** WORK ORDER **
Please output exactly the lines from the one containing "データベースに送るときに、ドライバはこれをSQL INT" through the last line of the records, both included.
- - -
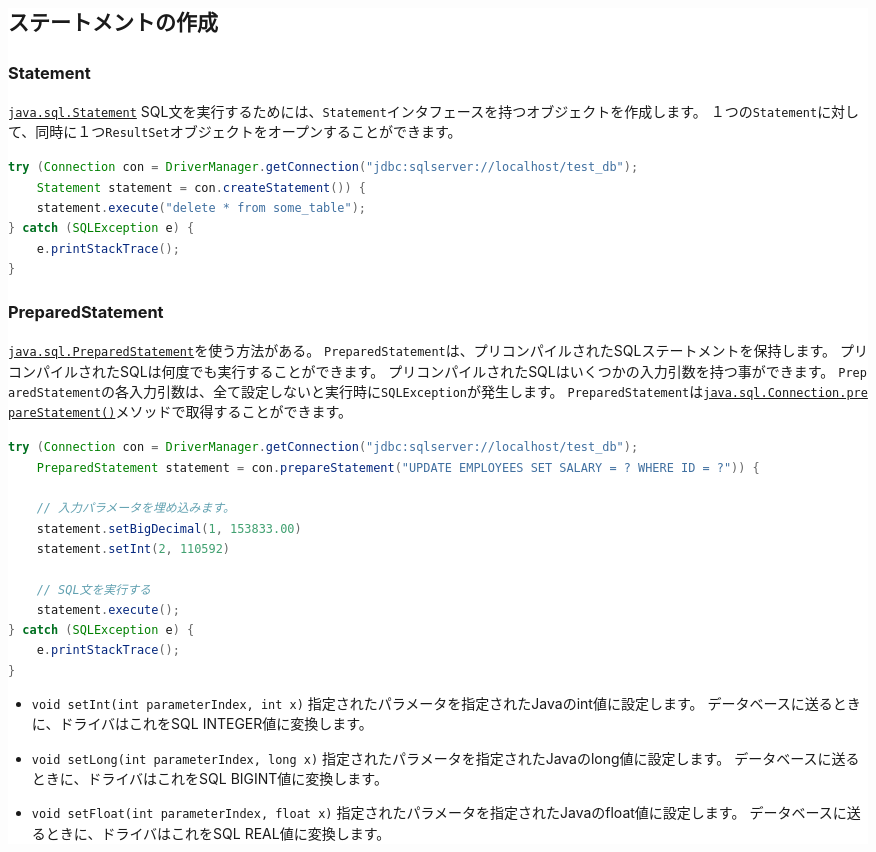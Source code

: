 ## ステートメントの作成

### Statement
[`java.sql.Statement`](https://docs.oracle.com/javase/jp/11/docs/api/java.sql/java/sql/Statement.html)
SQL文を実行するためには、`Statement`インタフェースを持つオブジェクトを作成します。
１つの`Statement`に対して、同時に１つ`ResultSet`オブジェクトをオープンすることができます。

```java
try (Connection con = DriverManager.getConnection("jdbc:sqlserver://localhost/test_db");
    Statement statement = con.createStatement()) {
    statement.execute("delete * from some_table");
} catch (SQLException e) {
    e.printStackTrace();
}
```

### PreparedStatement
[`java.sql.PreparedStatement`](https://docs.oracle.com/javase/jp/11/docs/api/java.sql/java/sql/PreparedStatement.html)を使う方法がある。
`PreparedStatement`は、プリコンパイルされたSQLステートメントを保持します。
プリコンパイルされたSQLは何度でも実行することができます。
プリコンパイルされたSQLはいくつかの入力引数を持つ事ができます。
`PreparedStatement`の各入力引数は、全て設定しないと実行時に`SQLException`が発生します。
`PreparedStatement`は[`java.sql.Connection.prepareStatement()`](https://docs.oracle.com/javase/jp/11/docs/api/java.sql/java/sql/Connection.html#prepareStatement(java.lang.String))メソッドで取得することができます。

```java
try (Connection con = DriverManager.getConnection("jdbc:sqlserver://localhost/test_db");
    PreparedStatement statement = con.prepareStatement("UPDATE EMPLOYEES SET SALARY = ? WHERE ID = ?")) {

    // 入力パラメータを埋め込みます。
    statement.setBigDecimal(1, 153833.00)
    statement.setInt(2, 110592)

    // SQL文を実行する
    statement.execute();
} catch (SQLException e) {
    e.printStackTrace();
}
```

- `void setInt(int parameterIndex, int x)`
    指定されたパラメータを指定されたJavaのint値に設定します。
    データベースに送るときに、ドライバはこれをSQL INTEGER値に変換します。

- `void setLong(int parameterIndex, long x)`
    指定されたパラメータを指定されたJavaのlong値に設定します。
    データベースに送るときに、ドライバはこれをSQL BIGINT値に変換します。

- `void setFloat(int parameterIndex, float x)`
    指定されたパラメータを指定されたJavaのfloat値に設定します。
    データベースに送るときに、ドライバはこれをSQL REAL値に変換します。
- - -
** RESULT OF THE TASK **
    データベースに送るときに、ドライバはこれをSQL INTEGER値に変換します。

- `void setLong(int parameterIndex, long x)`
    指定されたパラメータを指定されたJavaのlong値に設定します。
    データベースに送るときに、ドライバはこれをSQL BIGINT値に変換します。

- `void setFloat(int parameterIndex, float x)`
    指定されたパラメータを指定されたJavaのfloat値に設定します。
    データベースに送るときに、ドライバはこれをSQL REAL値に変換します。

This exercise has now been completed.